All professional piano teachers offer their students many opportunities to play on recitals, festivals and competitions throughout the year. Most of these events require memorization and learning the music as perfectly as possible. Recitals are a chance to "show-off" for family and friends. Festivals and competitions are opportunities to play for a judge and receive constructive criticism, and sometimes earn medals or be declared the "winner." The motive for teachers is to get the student to prepare well, and the results sometimes are seen as a reflection of the skill of the teacher. Both teacher and students wants to sound their best, for themselves, as much as for the audience.

It can be stressful.

But what if the motive for performing is just to bring joy to others?

That can be meaningful and satisfying.

Occasionally, instead of scheduling two recitals a year to be presented in a recital hall, I instead schedule a community service event at a nursing home or retirement community. None of my performances are mandatory, but for this event I really emphasize to families that I only want students to perform if they are enthusiastic and understand why we are doing it. No temperamental artistes at this event!

Here are some ideas for preparing students and parents for this event.

No memorization.

Students play with sheet music, but are as well-prepared as they would be for any recital . (As a church musician, I always play with music -- why do we spend so much time training piano students to memorize, as if that is the only way to perform music?)

Choose pieces for your audience, not yourself.

Music from old movies or Broadway (Wizard of Oz), light classical music (Fur Elise or the Bach/Petzold Minuet in G), jazz or ragtime are all good choices. This is a chance to talk with students about why we are doing the event -- for others, not ourselves. We can play our own favorite piece another time.

Include audience participation.

Have a student play a familiar piece as a solo (such as Somewhere Over the Rainbow) then play it again and have the audience sing along. The student learns how to play with a large group and the audience has fun.

Piano students can sing and play other instruments!

I have several piano students who like to sing, so for those interested we learn a choreographed group song to start off the program such as Gershwin's I've Got Rhythm. Have siblings play percussion instruments along with the soloist. Twinkle, Twinkle goes great with at triangle, add maraca to a Malaguena. Students learn to play in an ensemble, and the variety is more interesting to your audience.

Prepare your students for the audience and environment.

Nursing homes can get noisy, with loudspeaker announcements, residents or aides talking in the audience, or a medical emergency. Pianos may be out-of-tune or be in awkward positions. Discuss those situations with the students, and just remind them to stay calm, and keep playing. Ask students to watch how the residents respond to the music. Some of my students have noticed residents moving their hand to the music, or tapping their feet, even when they seem to have fallen asleep! This is a good time to remind them how much the audience enjoyed having them come.

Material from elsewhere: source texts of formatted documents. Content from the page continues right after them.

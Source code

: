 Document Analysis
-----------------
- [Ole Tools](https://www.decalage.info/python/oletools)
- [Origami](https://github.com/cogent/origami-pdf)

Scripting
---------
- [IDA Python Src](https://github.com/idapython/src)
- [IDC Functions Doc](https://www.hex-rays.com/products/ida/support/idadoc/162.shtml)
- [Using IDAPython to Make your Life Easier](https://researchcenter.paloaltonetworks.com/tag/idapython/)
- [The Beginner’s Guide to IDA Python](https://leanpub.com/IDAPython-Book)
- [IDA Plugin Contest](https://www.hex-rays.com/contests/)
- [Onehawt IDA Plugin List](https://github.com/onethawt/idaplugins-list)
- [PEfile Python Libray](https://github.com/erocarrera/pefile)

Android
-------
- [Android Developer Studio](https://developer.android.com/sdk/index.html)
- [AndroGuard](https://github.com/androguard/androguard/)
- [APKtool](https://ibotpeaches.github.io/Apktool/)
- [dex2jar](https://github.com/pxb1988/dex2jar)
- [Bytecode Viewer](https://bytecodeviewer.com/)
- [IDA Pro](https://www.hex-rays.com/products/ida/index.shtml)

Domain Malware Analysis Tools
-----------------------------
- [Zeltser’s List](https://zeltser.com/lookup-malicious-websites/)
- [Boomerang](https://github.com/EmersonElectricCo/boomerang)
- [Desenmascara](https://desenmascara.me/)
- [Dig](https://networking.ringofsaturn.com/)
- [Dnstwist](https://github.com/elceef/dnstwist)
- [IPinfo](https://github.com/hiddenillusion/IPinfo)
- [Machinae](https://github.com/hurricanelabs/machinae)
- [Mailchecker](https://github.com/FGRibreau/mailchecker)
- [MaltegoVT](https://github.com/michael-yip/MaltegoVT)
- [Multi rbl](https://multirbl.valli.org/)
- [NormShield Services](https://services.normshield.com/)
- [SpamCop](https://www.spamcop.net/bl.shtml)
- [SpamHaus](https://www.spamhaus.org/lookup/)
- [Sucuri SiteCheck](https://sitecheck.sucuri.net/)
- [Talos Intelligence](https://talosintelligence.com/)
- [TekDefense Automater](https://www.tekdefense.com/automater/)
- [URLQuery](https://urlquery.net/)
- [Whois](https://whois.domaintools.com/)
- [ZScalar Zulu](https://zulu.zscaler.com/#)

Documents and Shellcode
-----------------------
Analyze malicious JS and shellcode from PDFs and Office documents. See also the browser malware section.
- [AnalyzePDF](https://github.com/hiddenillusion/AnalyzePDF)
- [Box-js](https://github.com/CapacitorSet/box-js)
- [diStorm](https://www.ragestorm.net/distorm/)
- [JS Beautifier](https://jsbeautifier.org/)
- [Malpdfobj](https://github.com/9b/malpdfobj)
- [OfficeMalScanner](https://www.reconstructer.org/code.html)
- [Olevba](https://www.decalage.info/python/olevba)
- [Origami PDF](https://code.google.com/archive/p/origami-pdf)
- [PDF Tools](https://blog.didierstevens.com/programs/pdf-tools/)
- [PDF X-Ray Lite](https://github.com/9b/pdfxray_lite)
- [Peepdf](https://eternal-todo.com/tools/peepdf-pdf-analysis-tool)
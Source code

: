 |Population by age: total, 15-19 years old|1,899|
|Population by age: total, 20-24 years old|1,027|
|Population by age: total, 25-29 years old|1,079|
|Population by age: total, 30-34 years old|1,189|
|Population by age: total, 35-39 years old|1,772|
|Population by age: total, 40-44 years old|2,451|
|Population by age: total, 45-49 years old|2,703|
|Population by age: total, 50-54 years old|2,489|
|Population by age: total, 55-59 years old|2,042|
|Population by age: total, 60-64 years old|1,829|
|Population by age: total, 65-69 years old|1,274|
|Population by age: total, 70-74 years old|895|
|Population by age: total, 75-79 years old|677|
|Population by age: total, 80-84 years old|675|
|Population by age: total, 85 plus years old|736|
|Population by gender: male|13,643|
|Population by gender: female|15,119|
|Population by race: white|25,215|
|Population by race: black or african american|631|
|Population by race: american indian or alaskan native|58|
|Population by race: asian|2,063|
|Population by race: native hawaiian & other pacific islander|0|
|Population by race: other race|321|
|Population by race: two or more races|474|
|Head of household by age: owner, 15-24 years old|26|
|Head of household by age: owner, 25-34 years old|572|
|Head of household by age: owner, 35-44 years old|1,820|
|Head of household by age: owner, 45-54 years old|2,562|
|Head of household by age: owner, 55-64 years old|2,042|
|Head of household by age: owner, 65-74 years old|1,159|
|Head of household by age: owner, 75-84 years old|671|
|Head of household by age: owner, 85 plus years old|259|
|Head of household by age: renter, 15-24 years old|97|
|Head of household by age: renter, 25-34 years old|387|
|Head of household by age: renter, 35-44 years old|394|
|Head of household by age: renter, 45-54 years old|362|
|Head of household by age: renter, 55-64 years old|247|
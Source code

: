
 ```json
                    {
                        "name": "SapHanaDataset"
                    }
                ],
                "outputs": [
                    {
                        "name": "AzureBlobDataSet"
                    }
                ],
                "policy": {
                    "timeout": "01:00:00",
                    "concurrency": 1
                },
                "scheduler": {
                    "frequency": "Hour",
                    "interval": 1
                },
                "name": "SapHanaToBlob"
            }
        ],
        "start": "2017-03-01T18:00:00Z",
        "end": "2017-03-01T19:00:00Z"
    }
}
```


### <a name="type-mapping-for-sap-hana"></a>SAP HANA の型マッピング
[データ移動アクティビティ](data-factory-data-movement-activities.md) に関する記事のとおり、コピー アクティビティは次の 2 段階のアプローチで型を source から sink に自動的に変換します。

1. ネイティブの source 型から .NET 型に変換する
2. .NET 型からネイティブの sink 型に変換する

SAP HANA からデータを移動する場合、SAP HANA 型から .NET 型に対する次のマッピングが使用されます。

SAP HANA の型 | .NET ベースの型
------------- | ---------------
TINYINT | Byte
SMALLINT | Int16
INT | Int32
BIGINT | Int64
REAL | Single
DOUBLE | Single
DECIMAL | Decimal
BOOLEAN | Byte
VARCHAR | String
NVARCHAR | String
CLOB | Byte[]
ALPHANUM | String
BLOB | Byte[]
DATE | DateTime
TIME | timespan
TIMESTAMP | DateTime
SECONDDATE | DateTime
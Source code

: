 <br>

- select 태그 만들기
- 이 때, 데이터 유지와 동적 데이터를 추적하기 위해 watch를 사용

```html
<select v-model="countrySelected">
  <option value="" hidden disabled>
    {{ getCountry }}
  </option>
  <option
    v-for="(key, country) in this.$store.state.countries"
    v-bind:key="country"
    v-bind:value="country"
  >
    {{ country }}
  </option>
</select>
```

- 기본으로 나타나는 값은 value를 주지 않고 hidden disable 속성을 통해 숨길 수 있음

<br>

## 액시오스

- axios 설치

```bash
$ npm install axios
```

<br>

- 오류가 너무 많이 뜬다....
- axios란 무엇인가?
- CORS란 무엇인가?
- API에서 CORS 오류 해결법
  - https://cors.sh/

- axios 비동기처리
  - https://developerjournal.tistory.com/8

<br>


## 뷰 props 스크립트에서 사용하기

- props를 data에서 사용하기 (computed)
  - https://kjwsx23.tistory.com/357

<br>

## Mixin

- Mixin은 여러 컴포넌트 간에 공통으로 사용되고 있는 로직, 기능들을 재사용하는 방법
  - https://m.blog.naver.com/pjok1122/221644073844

Students and Parents ONLY!

This event is for the residents, not extended family and friends. Parking and seating is limited, and the residents should get first place. Invite friends and extended family to the next event in a recital hall.

Music is performed in all kinds of situations. Performing at a nursing home or hospital is one way of taking some of the narcissism out of performing, and putting some thoughtfulness and kindness in to performing. You are never too young to learn you can make someone happy by sharing yourself and your music.